27. Sucederam a Guilherme de Campos os presidentes Rodrigues Dória, Siqueira Menezes, Olivera Valadão, Pereira Lobo, Graccho Cardoso e Manoel Dantas. 28. O Governo de Graccho Cardoso (1922-1926) foi marcado pelas manifestações do tenentismo, explodidas nos levantes de 1924 e 1926, lideradas pelo tenente Augusto Maynard Gomes. 29. Poucos dias antes de terminar o quatriênio, em outubro de 1930, Manoel Dantas foi forçado a abandonar o Governo com a chegada, em território sergipano, das tropas vitoriosas comandadas por Juarez Távora. 30. Após breves governos provisórios, em dezembro do mesmo ano de 1930, como Interventor nomeado por Getúlio Vargas, assumia o Governo de Sergipe Augusto Maynard Gomes. 31. A Assembléia Constituinte Legislativa instalada em maio de 1935, em decorrência das eleições do ano anterior, elegeu como Governador o Dr. Eronídes de Carvalho, sendo Maynard derrotado.
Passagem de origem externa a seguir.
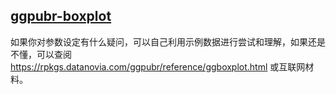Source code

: ## [ggpubr-boxplot](/basic/ggpubr-boxplot)

如果你对参数设定有什么疑问，可以自己利用示例数据进行尝试和理解，如果还是不懂，可以查阅 <https://rpkgs.datanovia.com/ggpubr/reference/ggboxplot.html>
或互联网材料。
A partir de 1937 e da instalação do Estado Novo, Eronídes de Carvalho, que o havia apoiado, tornou-se Interventor até 1941, quando foi substituído pelo Capitão Milton Azevedo. 32. Em 1942, Maynard voltou ao Governo de Sergipe, nele permanecendo até 29 de novembro de 1945, quando Getúlio foi deposto. Seu Governo coincidiu com a entrada do Brasil na 2ª Guerra Mundial, ocorrendo nas costas de Sergipe o torpedeamento de nossos navios mercantes, fato que provocou agitação em Aracaju. 33. Após os Governos de Hunald Cardoso, como presidente do Tribunal de Justiça, e do Interventor Antonio Freitas Brandão, a eleição processada levou a assumir o Governo do Estado, em março de 1947, o Dr. José Rollemberg Leite (1947-1951). Os quatriênios seguintes foram ocupados por Arnaldo Rollemberg Garcez, Leandro Maciel, Luiz Garcia e Seixas Dória, deposto pela Revolução de 1964.
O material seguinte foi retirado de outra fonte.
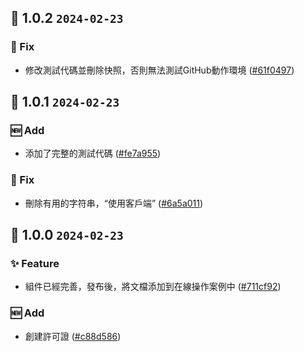 ## 🎉 1.0.2 `2024-02-23`
### 🐛 Fix
- 修改測試代碼並刪除快照，否則無法測試GitHub動作環境 ([#61f0497](https://github.com/kwooshung/Nextjs-ArcoDesign-Link/commit/61f0497d375d1a56f1d5773db499f2087dfba5bd))

## 🎉 1.0.1 `2024-02-23`
### 🆕 Add
- 添加了完整的測試代碼 ([#fe7a955](https://github.com/kwooshung/Nextjs-ArcoDesign-Link/commit/fe7a955b50da9105c6fa1aecea7a487bb9ffdce7))
### 🐛 Fix
- 刪除有用的字符串，“使用客戶端” ([#6a5a011](https://github.com/kwooshung/Nextjs-ArcoDesign-Link/commit/6a5a0115306ce523fbeec243d72d7ca3db54e9ab))

## 🎉 1.0.0 `2024-02-23`
### ✨ Feature
- 組件已經完善，發布後，將文檔添加到在線操作案例中 ([#711cf92](https://github.com/kwooshung/Nextjs-ArcoDesign-Link/commit/711cf92f33ec882ba3cb2476ea7388d5a10f786b))
### 🆕 Add
- 創建許可證 ([#c88d586](https://github.com/kwooshung/Nextjs-ArcoDesign-Link/commit/c88d586dc2766bd5c405b33b554e0a96adfd2267))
Vamireh Chacon no seu Luz do Norte põe o nome de Maria Thetis Nunes entre aqueles que ele considera descendentes da Escola do Recife, movimento culturalista liderado por Tobias Barreto. Sem negar outros enquadramentos, ela própria, aqui e ali, tem se definido como humanista. Certamente que não no sentido de recentrar a cultura moderna na cultura antiga, como queria Petrarca e outros vultos do Renascimento, mas no sentido da ação especificamente humana do saber, exigindo do homem que tome consciência disso, como os filósofos conceberam o humanismo, acima de todas as ambigüidades. Citando Thomas Mann, Maria Thetis Nunes considera o humanismo uma “disposição intelectual, um estado de espírito, que implica justiça, tolerância, serenidade.” No seu Discurso de Posse na Cadeira 39 da Academia Sergipana de Letras, em 6 de abril de 1983, a professora faz sua profissão de fé:


“Creio na marcha da História, no Devenir, no advento de um mundo mais justo e mais humano. Apesar de ter vivido parte da minha vida sob dois regimes ditatoriais, cultuo a liberdade. “Também estou com os que lutam defendendo a cultura ancestral, dilacerada em nome da civilização cristã ocidental, como fazem os povos da África negra ou da Ásia tropical. “E nesse desfilar constante de gerações em que, como professora, estou envolvida, encontro o rejuvenescimento espiritual que domina as marcas físicas deixadas pelos anos. Renovação que advém do esforço de entender os jovens, suas inquietações, seus problemas ante o mundo que somos responsáveis por lhes oferecer. Renovação, também, que brota da angústia de encontrar respostas para explicar-lhes a realidade vigente, permitindo o reencontro da esperança perdida dos que se tornaram céticos em face de tanta mistificação com que, por tanto tempo, se vem tentando justificar os erros e os fracassos da nossa civilização. “Assim tem sido minha atitude diante da vida. Assim tenho caminhado, impulsionada pela luta e pela esperança.” Aqui estamos, pois, perante a história, diante da mestra e da sua obra, para reverenciar sua participação intelectual. Uma mestra em tempo integral e dedicação exclusiva, a traçar com seus textos os cenários da história de Sergipe.